Interesting Research Paper on Constructors in OO Languages

Wed Jul 17 10:58:53 PDT 2013

On Wed, Jul 17, 2013 at 11:00:38AM +0100, Regan Heath wrote:
> On Tue, 16 Jul 2013 23:01:57 +0100, H. S. Teoh
> <hsteoh at quickfur.ath.cx> wrote:
> >On Tue, Jul 16, 2013 at 06:17:48PM +0100, Regan Heath wrote:
[...]
> >>>>class Foo
> >>>>{
> >>>>  string name;
> >>>>  int age;
> >>>>
> >>>>  invariant
> >>>>  {
> >>>>    assert(name != null);
> >>>>    assert(age > 0);
> >>>>  }
> >>>>
> >>>>  property string Name...
> >>>>  property int Age...
> >>>>}
> >>>>
> >>>>void main()
> >>>>{
> >>>>  Foo f = new Foo() {
> >>>>    Name = "test",    // calls property Name setter
> >>>>    Age = 12          // calls property Age setter
> >>>>  };
> >>>>}
> >
> >Maybe I'm missing something obvious, but isn't this essentially the
> >same thing as having named ctor parameters?
> 
> Yes, if we're comparing this to ctors with named parameters.  I
> wasn't doing that however, I was asking this Q:
> 
> "Or, perhaps another way to ask a similar W is.. can the compiler
> statically verify that a create-set-call style object has been
> initialised, or rather that an attempt has at least been made to
> initialise all the required parts."
> 
> Emphasis on "create-set-call" :)  The weakness to create-set-call
> style is the desire for a valid object as soon as an attempt can be
> made to use it.  Which implies the need for some sort of enforcement
> of initialisation and as I mentioned in my first post the issue of
> preventing this intialisation being spread out, or intermingled with
> others and thus making the semantics of it harder to see.

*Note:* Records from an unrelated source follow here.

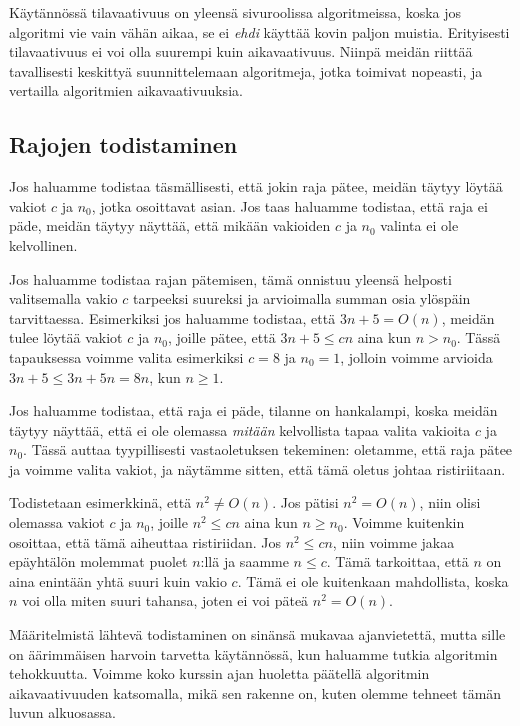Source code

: Käytännössä tilavaativuus on yleensä sivuroolissa algoritmeissa,
koska jos algoritmi vie vain vähän aikaa, se ei \emph{ehdi} käyttää kovin paljon muistia.
Erityisesti tilavaativuus ei voi olla suurempi kuin aikavaativuus.
Niinpä meidän riittää tavallisesti keskittyä suunnittelemaan algoritmeja,
jotka toimivat nopeasti, ja vertailla algoritmien aikavaativuuksia.

\subsection{Rajojen todistaminen}

Jos haluamme todistaa täsmällisesti, että jokin raja pätee,
meidän täytyy löytää vakiot $c$ ja $n_0$, jotka osoittavat asian.
Jos taas haluamme todistaa, että raja ei päde,
meidän täytyy näyttää, että mikään vakioiden $c$ ja $n_0$ valinta ei ole kelvollinen.

Jos haluamme todistaa rajan pätemisen,
tämä onnistuu yleensä helposti valitsemalla vakio $c$
tarpeeksi suureksi ja arvioimalla summan osia ylöspäin tarvittaessa.
Esimerkiksi jos haluamme todistaa, että $3n+5 = O(n)$, meidän tulee löytää
vakiot $c$ ja $n_0$, joille pätee, että $3n+5 \le cn$ aina kun $n>n_0$.
Tässä tapauksessa voimme valita esimerkiksi $c=8$ ja $n_0=1$,
jolloin voimme arvioida $3n+5 \le 3n+5n=8n$, kun $n \ge 1$.

Jos haluamme todistaa, että raja ei päde, tilanne on hankalampi,
koska meidän täytyy näyttää, että ei ole olemassa \emph{mitään} kelvollista
tapaa valita vakioita $c$ ja $n_0$.
Tässä auttaa tyypillisesti vastaoletuksen tekeminen: oletamme,
että raja pätee ja voimme valita vakiot,
ja näytämme sitten, että tämä oletus johtaa ristiriitaan.

Todistetaan esimerkkinä, että $n^2 \neq O(n)$.
Jos pätisi $n^2=O(n)$, niin olisi olemassa vakiot $c$ ja $n_0$,
joille $n^2 \le cn$ aina kun $n \ge n_0$.
Voimme kuitenkin osoittaa, että tämä aiheuttaa ristiriidan.
Jos $n^2 \le cn$, niin voimme jakaa epäyhtälön molemmat puolet $n$:llä
ja saamme $n \le c$.
Tämä tarkoittaa, että $n$ on aina enintään yhtä suuri kuin vakio $c$.
Tämä ei ole kuitenkaan mahdollista, koska $n$ voi olla miten
suuri tahansa, joten ei voi päteä $n^2 = O(n)$.

Määritelmistä lähtevä todistaminen on sinänsä mukavaa ajanvietettä,
mutta sille on äärimmäisen harvoin tarvetta käytännössä,
kun haluamme tutkia algoritmin tehokkuutta.
Voimme koko kurssin ajan huoletta päätellä algoritmin aikavaativuuden
katsomalla, mikä sen rakenne on, kuten olemme tehneet tämän luvun alkuosassa.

Ah, I see. So basically, you need some kind of enforcement of a
two-state object, pre-initialization and post-initialization. Basically,
the ctor is empty, so you allocate the object first, then set some
values into it, then it "officially" becomes a full-fledged instance of
the class. To prevent problems with consistency, a sharp transition
between setting values and using the object is enforced. Am I right?

I guess my point was that if we boil this down to the essentials, it's
basically the same idea as a builder pattern, just implemented slightly
differently. In the builder pattern, a separate object (or struct, or
whatever) is used to encapsulate the state of the object that we'd like
it to be in, which we then pass to the ctor to create the object in that
state. The idea is the same, though: set up a bunch of values
representing the desired initial state of the object, then, to borrow
Perl's terminology, "bless" it into a full-fledged class instance.

> My idea here attempted to solve those issues with create-set-call only.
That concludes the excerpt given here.